**What needs to be done**
Set down every record below exactly as it stands, with the pictures omitted.

━━ Given data

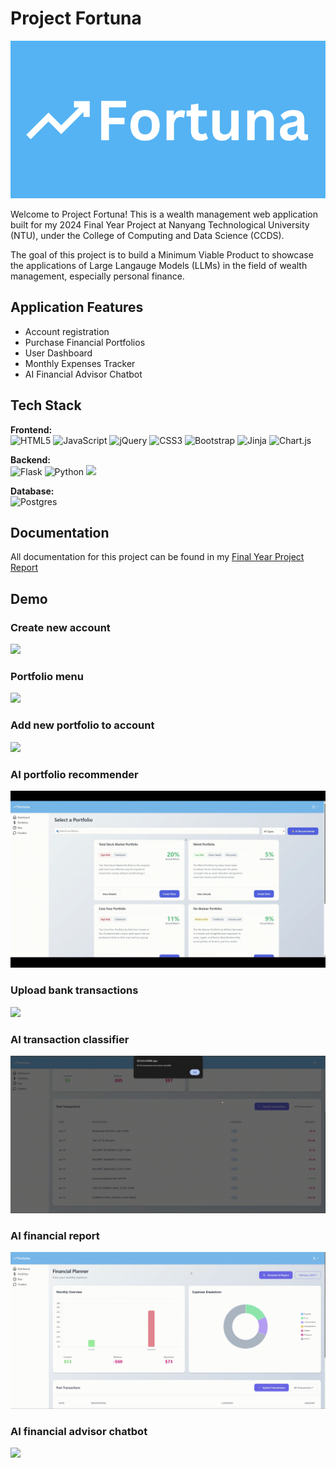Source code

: 
# Project Fortuna

<p align="center">
  <img src="assets/images/Fortuna-2.svg" alt="Logo"/>
</p>

Welcome to Project Fortuna! This is a wealth management web application built for my 2024 Final Year Project at Nanyang Technological University (NTU), under the College of Computing and Data Science (CCDS).

The goal of this project is to build a Minimum Viable Product to showcase the applications of Large Langauge Models (LLMs) in the field of wealth management, especially personal finance.

## Application Features
- Account registration
- Purchase Financial Portfolios
- User Dashboard
- Monthly Expenses Tracker
- AI Financial Advisor Chatbot


## Tech Stack

**Frontend:**  
![HTML5](https://img.shields.io/badge/html5-%23E34F26.svg?style=for-the-badge&logo=html5&logoColor=white) ![JavaScript](https://img.shields.io/badge/javascript-%23323330.svg?style=for-the-badge&logo=javascript&logoColor=%23F7DF1E) ![jQuery](https://img.shields.io/badge/jquery-%230769AD.svg?style=for-the-badge&logo=jquery&logoColor=white) ![CSS3](https://img.shields.io/badge/css3-%231572B6.svg?style=for-the-badge&logo=css3&logoColor=white) ![Bootstrap](https://img.shields.io/badge/bootstrap-%238511FA.svg?style=for-the-badge&logo=bootstrap&logoColor=white) ![Jinja](https://img.shields.io/badge/Jinja-B41717.svg?style=for-the-badge&logo=Jinja&logoColor=white) ![Chart.js](https://img.shields.io/badge/chart.js-F5788D.svg?style=for-the-badge&logo=chart.js&logoColor=white) 

**Backend:**  
![Flask](https://img.shields.io/badge/flask-%23000.svg?style=for-the-badge&logo=flask&logoColor=white) ![Python](https://img.shields.io/badge/python-3670A0?style=for-the-badge&logo=python&logoColor=ffdd54) ![](https://img.shields.io/badge/OpenAI-412991.svg?style=for-the-badge&logo=OpenAI&logoColor=white)

**Database:**  
![Postgres](https://img.shields.io/badge/postgres-%23316192.svg?style=for-the-badge&logo=postgresql&logoColor=white)


## Documentation
All documentation for this project can be found in my [Final Year Project Report](FYP_Amended_Final_Report.pdf)

## Demo
### Create new account
![](assets/gifs/create_account.gif)

### Portfolio menu
![](assets/gifs/portfolio_menu.gif)

### Add new portfolio to account
![](assets/gifs/add_portfolio.gif)

### AI portfolio recommender
![](assets/gifs/ai_portfolio_recommender.gif)

### Upload bank transactions
![](assets/gifs/upload_transactions.gif)

### AI transaction classifier
![](assets/gifs/transactions_classified.gif)

### AI financial report
![](assets/gifs/ai_finiancial_report.gif)

### AI financial advisor chatbot
![](assets/gifs/chatbot.gif)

━━━━

**Solution to this task**
Source code

: 
# Project Fortuna

<p align="center">
  <img src="assets/images/Fortuna-2.svg" alt="Logo"/>
</p>

Welcome to Project Fortuna! This is a wealth management web application built for my 2024 Final Year Project at Nanyang Technological University (NTU), under the College of Computing and Data Science (CCDS).

The goal of this project is to build a Minimum Viable Product to showcase the applications of Large Langauge Models (LLMs) in the field of wealth management, especially personal finance.

## Application Features
- Account registration
- Purchase Financial Portfolios
- User Dashboard
- Monthly Expenses Tracker
- AI Financial Advisor Chatbot


## Tech Stack

**Frontend:**  
![HTML5](https://img.shields.io/badge/html5-%23E34F26.svg?style=for-the-badge&logo=html5&logoColor=white) ![JavaScript](https://img.shields.io/badge/javascript-%23323330.svg?style=for-the-badge&logo=javascript&logoColor=%23F7DF1E) ![jQuery](https://img.shields.io/badge/jquery-%230769AD.svg?style=for-the-badge&logo=jquery&logoColor=white) ![CSS3](https://img.shields.io/badge/css3-%231572B6.svg?style=for-the-badge&logo=css3&logoColor=white) ![Bootstrap](https://img.shields.io/badge/bootstrap-%238511FA.svg?style=for-the-badge&logo=bootstrap&logoColor=white) ![Jinja](https://img.shields.io/badge/Jinja-B41717.svg?style=for-the-badge&logo=Jinja&logoColor=white) ![Chart.js](https://img.shields.io/badge/chart.js-F5788D.svg?style=for-the-badge&logo=chart.js&logoColor=white) 

**Backend:**  
![Flask](https://img.shields.io/badge/flask-%23000.svg?style=for-the-badge&logo=flask&logoColor=white) ![Python](https://img.shields.io/badge/python-3670A0?style=for-the-badge&logo=python&logoColor=ffdd54) ![](https://img.shields.io/badge/OpenAI-412991.svg?style=for-the-badge&logo=OpenAI&logoColor=white)

**Database:**  
![Postgres](https://img.shields.io/badge/postgres-%23316192.svg?style=for-the-badge&logo=postgresql&logoColor=white)


## Documentation
All documentation for this project can be found in my [Final Year Project Report](FYP_Amended_Final_Report.pdf)

## Demo
### Create new account
![](assets/gifs/create_account.gif)

### Portfolio menu
![](assets/gifs/portfolio_menu.gif)

### Add new portfolio to account
![](assets/gifs/add_portfolio.gif)

### AI portfolio recommender
![](assets/gifs/ai_portfolio_recommender.gif)

### Upload bank transactions
![](assets/gifs/upload_transactions.gif)

### AI transaction classifier
![](assets/gifs/transactions_classified.gif)

### AI financial report
![](assets/gifs/ai_finiancial_report.gif)

### AI financial advisor chatbot
![](assets/gifs/chatbot.gif)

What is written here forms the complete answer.